REGEX QUESTION
I have a TITLE field. It may or may not include an acronym. It may include more than one acronym. The acronym is always contained between an opening and closing parentheses.
ID | EXAMPLE TITLE | CLEANED TITLE | ACRONYMS |
1 | C-27 | C-27 | |
2 | C-27 (JCA) | C-27 | JCA |
3 | C-XX (MED RANGE) AIRCRAFT | C-XX AIRCRAFT | MED RANGE |
4 | AERIAL COMMON SENSOR (ACS) (MIP) | AERIAL COMMON SENSOR | ACS, MIP |
The expression ^[^\(]*\s(\([A-Z].*\)).* works for examples 2 and 3. The expression ^[^\(]*\s(\([A-Z].*\))\s(\(.*$) works for 4.
GIVEN AN ACRONYM WILL ALWAYS APPEAR BETWEEN PARENTHESES, HOW DO I CREATE A SINGLE EXPRESSION THAT CAPTURES EACH OCCURRENCE OF AN ACRONYM & THEN REMOVES THEM?
Thanks
Solved! Go to Solution.
Hi @hellyars
This works, in the RegEx tool, using replace and putting nothing in the replace.
(\([ A-Z]*\))
The parentheses on the outside signify a marked group. Everything inside them is just the expression you described. The replacement is replacing these "marked groups" with nothing.

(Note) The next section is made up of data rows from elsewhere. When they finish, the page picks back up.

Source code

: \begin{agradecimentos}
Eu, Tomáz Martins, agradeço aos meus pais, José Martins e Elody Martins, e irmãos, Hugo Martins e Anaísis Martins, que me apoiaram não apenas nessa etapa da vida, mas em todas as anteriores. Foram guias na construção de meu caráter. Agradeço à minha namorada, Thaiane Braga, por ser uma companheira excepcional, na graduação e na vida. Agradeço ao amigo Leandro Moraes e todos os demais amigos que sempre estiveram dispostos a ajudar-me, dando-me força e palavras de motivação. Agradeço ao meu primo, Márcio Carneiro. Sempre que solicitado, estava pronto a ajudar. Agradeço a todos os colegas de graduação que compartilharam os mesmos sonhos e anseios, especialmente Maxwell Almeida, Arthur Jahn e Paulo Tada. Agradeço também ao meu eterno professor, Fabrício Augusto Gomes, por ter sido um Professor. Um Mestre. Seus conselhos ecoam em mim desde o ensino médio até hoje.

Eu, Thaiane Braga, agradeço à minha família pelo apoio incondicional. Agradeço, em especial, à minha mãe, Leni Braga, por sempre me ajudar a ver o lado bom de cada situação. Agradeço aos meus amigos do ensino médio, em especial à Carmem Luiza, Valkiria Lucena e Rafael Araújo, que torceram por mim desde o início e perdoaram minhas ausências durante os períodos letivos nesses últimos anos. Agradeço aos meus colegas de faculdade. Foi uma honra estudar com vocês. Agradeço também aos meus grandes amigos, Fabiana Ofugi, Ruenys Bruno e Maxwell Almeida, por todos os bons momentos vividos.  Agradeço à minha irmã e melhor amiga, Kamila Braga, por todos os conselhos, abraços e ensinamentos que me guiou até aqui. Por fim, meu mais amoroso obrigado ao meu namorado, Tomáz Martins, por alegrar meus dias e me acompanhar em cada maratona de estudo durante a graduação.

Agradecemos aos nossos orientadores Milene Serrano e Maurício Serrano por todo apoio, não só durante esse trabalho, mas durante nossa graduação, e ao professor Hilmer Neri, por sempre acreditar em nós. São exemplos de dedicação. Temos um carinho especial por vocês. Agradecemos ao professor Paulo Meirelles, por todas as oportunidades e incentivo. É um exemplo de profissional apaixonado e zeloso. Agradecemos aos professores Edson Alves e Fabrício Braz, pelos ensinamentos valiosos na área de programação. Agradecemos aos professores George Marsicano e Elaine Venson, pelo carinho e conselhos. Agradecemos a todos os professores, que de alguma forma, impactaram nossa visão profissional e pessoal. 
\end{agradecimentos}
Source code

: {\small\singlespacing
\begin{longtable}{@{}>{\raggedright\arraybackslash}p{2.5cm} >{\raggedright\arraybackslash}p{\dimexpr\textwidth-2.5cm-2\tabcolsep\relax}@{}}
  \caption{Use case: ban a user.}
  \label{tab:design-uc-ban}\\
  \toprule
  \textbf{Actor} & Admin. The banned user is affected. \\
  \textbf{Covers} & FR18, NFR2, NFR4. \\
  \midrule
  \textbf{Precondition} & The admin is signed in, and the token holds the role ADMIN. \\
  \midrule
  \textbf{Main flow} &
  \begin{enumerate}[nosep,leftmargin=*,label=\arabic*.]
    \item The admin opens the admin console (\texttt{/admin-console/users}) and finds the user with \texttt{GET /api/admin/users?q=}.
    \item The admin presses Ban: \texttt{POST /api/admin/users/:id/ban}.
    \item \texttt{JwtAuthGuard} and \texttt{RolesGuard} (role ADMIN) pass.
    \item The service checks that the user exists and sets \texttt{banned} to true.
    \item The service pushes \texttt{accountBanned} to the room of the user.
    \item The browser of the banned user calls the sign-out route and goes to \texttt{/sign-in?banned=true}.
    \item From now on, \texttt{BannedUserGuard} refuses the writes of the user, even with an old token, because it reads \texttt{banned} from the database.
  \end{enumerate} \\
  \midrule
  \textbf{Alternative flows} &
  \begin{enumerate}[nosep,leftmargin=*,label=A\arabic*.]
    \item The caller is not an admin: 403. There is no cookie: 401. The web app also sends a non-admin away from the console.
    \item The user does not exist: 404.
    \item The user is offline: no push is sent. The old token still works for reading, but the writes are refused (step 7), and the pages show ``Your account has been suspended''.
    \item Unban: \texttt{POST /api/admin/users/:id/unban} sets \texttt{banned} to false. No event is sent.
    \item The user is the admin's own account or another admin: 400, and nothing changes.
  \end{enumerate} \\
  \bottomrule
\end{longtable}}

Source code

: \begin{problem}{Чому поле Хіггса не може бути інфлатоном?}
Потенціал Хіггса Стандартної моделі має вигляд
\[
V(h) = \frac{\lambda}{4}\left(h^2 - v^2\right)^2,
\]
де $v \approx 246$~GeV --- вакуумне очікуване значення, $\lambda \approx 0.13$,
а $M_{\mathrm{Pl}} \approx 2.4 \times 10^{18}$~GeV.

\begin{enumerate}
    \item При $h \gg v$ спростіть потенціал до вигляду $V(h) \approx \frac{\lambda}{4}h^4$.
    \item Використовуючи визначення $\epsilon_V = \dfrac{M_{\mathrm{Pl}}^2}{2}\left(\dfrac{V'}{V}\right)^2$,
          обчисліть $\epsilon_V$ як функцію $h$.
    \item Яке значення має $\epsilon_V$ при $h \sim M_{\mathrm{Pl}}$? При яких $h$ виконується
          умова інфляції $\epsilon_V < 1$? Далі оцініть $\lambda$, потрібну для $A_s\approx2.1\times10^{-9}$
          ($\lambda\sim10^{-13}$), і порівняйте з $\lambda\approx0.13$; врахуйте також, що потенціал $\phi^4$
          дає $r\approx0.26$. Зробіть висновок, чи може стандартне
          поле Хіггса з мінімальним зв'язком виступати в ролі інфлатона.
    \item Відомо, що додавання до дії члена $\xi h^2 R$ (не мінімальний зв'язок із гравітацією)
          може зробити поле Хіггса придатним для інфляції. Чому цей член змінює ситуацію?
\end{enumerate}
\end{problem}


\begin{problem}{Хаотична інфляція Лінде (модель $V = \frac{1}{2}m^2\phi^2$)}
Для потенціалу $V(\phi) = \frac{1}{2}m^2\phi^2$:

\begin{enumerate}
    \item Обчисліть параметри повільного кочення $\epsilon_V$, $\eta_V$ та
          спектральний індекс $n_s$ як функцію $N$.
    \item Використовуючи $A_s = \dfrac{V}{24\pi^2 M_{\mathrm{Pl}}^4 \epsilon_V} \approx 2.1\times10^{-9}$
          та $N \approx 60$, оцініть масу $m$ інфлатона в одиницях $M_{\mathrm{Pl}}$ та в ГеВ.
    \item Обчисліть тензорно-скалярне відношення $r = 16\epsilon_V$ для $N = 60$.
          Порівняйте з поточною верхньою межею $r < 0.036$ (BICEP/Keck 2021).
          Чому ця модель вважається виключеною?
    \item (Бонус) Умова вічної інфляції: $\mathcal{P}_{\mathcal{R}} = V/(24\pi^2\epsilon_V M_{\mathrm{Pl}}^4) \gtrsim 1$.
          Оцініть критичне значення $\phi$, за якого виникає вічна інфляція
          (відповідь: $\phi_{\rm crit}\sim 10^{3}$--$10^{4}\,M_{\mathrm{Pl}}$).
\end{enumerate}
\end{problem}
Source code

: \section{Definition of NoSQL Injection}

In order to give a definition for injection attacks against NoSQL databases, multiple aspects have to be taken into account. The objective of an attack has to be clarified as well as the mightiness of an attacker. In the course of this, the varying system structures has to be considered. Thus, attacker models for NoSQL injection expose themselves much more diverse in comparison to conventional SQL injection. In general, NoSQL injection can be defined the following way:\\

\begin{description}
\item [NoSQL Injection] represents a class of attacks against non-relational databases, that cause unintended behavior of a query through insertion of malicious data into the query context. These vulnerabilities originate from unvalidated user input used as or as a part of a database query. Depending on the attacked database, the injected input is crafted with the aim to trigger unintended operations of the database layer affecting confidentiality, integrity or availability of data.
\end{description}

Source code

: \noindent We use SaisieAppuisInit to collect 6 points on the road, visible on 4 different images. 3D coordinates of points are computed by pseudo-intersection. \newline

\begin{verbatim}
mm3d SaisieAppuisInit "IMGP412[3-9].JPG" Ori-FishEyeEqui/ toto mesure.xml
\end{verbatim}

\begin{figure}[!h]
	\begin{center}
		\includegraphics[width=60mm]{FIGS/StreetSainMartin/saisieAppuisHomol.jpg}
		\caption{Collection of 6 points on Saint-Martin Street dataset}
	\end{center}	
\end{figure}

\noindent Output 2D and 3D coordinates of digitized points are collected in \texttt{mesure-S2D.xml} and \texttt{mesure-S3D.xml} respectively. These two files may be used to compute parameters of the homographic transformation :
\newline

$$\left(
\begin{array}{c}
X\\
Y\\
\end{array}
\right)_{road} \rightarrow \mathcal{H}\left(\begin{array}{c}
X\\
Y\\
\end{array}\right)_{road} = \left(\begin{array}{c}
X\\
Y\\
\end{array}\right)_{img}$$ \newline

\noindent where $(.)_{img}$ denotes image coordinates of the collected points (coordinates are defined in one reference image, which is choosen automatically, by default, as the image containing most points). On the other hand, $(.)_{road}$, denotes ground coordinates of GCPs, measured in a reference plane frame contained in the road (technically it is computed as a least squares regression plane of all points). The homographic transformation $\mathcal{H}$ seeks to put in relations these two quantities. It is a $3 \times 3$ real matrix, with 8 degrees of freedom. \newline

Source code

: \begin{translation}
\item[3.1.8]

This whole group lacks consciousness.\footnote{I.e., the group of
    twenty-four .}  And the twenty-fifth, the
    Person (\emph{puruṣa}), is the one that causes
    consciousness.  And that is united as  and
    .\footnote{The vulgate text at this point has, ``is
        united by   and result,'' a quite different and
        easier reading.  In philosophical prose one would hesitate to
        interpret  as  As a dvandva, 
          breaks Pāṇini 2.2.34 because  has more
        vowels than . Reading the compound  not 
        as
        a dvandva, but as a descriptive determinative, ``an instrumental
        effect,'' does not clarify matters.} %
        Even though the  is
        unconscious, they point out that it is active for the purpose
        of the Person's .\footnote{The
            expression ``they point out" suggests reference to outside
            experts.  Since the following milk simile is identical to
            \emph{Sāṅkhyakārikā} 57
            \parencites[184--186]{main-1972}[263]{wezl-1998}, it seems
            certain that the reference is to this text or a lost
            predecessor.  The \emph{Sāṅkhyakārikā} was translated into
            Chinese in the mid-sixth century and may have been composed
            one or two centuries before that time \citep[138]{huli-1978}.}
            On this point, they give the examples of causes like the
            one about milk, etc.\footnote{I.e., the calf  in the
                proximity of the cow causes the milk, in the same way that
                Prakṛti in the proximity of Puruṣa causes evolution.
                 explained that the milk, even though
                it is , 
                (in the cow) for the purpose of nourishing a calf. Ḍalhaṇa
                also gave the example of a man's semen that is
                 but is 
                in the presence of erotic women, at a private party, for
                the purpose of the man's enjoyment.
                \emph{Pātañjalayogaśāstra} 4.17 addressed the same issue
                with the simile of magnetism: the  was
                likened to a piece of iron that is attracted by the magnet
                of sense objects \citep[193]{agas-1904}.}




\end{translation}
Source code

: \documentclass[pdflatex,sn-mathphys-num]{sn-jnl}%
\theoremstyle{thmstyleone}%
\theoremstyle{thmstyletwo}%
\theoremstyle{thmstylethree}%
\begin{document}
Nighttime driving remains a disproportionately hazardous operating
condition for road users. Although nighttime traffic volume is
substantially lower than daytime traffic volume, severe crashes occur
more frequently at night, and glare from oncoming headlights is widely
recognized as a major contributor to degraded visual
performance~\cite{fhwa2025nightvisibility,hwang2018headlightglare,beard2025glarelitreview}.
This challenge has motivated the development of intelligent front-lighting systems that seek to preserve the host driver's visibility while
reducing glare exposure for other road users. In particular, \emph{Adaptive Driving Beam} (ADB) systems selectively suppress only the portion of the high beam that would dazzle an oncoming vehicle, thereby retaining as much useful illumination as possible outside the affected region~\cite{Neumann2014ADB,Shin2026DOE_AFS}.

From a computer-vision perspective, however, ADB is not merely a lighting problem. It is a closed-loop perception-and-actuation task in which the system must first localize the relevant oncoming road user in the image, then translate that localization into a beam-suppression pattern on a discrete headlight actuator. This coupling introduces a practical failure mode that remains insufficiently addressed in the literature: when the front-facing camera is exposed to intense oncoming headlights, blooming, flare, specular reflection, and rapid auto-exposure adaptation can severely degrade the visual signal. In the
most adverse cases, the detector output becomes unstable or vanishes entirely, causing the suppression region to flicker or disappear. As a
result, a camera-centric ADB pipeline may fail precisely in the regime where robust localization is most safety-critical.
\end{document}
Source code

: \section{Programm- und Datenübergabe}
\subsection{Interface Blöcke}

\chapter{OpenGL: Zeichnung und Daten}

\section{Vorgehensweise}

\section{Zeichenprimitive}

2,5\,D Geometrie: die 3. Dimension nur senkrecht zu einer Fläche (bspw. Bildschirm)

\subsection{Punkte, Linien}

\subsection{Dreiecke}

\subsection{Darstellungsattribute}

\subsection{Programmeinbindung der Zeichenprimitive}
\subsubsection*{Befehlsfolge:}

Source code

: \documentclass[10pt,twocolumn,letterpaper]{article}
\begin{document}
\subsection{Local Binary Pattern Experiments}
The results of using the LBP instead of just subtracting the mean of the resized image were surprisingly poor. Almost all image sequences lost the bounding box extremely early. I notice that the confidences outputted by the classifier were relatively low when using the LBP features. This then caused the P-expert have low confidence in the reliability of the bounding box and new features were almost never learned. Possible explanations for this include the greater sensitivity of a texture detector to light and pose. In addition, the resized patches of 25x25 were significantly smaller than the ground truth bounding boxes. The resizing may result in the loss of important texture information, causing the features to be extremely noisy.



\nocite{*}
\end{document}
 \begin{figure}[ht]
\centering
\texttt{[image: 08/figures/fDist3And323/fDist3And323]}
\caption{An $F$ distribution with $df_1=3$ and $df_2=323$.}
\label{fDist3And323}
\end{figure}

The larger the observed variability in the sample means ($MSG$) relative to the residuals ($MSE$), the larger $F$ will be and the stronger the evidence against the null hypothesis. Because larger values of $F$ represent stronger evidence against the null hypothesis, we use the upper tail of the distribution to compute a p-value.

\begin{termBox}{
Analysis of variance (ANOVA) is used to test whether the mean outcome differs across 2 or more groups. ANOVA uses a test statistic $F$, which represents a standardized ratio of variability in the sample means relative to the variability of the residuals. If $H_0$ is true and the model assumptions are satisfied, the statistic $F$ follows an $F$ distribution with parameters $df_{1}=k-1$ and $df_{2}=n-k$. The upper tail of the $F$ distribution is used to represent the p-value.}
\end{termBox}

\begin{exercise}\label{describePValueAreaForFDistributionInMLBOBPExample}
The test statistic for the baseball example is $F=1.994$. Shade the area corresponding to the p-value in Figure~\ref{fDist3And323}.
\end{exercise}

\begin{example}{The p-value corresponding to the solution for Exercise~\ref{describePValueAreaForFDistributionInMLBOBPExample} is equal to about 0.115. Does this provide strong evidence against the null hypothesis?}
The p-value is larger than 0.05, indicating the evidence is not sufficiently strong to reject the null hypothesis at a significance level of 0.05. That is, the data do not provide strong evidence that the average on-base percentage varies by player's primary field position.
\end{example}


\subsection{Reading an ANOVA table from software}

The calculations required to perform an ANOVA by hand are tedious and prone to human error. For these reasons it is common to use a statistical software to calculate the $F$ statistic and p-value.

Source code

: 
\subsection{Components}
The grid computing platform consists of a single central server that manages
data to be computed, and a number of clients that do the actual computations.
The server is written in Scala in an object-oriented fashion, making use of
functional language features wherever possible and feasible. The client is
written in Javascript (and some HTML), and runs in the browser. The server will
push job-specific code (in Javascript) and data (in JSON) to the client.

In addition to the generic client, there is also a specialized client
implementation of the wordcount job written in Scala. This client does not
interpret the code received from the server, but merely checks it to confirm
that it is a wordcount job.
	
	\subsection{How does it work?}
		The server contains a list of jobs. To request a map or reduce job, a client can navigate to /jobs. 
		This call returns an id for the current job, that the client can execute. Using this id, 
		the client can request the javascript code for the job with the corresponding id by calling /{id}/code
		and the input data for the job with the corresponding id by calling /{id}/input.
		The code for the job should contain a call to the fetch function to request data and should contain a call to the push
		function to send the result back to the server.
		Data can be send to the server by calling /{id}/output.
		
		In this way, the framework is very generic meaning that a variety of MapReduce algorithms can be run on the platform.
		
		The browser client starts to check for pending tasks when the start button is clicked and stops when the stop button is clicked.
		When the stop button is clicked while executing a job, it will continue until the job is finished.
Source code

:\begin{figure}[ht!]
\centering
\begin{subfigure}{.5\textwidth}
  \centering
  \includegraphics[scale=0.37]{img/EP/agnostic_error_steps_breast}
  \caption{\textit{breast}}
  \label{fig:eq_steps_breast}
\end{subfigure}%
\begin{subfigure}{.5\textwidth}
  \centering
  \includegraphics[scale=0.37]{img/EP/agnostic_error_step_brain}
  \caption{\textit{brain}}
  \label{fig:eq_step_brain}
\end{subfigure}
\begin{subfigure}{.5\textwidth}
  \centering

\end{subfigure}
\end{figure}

PS, in a formula, this would be:
REGEX_Replace([EXAMPLE TITLE], "(\([ A-Z]*\))", "")
Hope that helps
John
What John said for the Cleaned Title field
If you want to capture all acronyms you could use the regex tool and tokenize
\(([A-Z]*)\)
with the # of Columns being the max number of Acronyms you would expect, and then just concatenate these fields.
Hi,
For this case I see a solution by creating 3 formulas:
° CLEANED TITLE
if Contains([EXAMPLE TITLE], '(') then
trim(Substring([EXAMPLE TITLE],0,FindString([EXAMPLE TITLE],'(')))
else [EXAMPLE TITLE]
endif
2° PREACRONYMS
if Contains([EXAMPLE TITLE], '(') then
trim(Substring([EXAMPLE TITLE],FindString([EXAMPLE TITLE],'(')))
else [EXAMPLE TITLE]
endif
3° ACRONYMS
if Contains([PREACRONYMS], ') (') then
Replace(Replace(Replace([PREACRONYMS], ') (', ','), '(', ''), ')', '')
elseif Contains([PREACRONYMS], '(') then Replace(Replace([PREACRONYMS], '(', ''), ')', '')
else [PREACRONYMS]
endif
Hi @hellyars
Just in case there are characters other than alpha inside the parenthesis, please try this formula in a formula tool:
REGEX_Replace([EXAMPLE TITLE], "\s*\(.+?\)", "")
This takes everything between parentheses, and replaces it with nothing. As this will result in extra spaces, I added a \s* in case there are spaces before the open parenthesis.
It doesn't matter where the parentheses are in the title. Plus the cool thing about Regex_Replace is it will replace ALL instances within a single field.
If there are no parentheses, the formula won't do anything.
Let me know if that helps!
Cheers,
Esther
@JReid This is close enough. It's simple. It pulls all the acronyms (0-n) within a field. I just need to concat the outputs and pair with a second expression to remove the acronyms from the original field.
Thanks (everyone)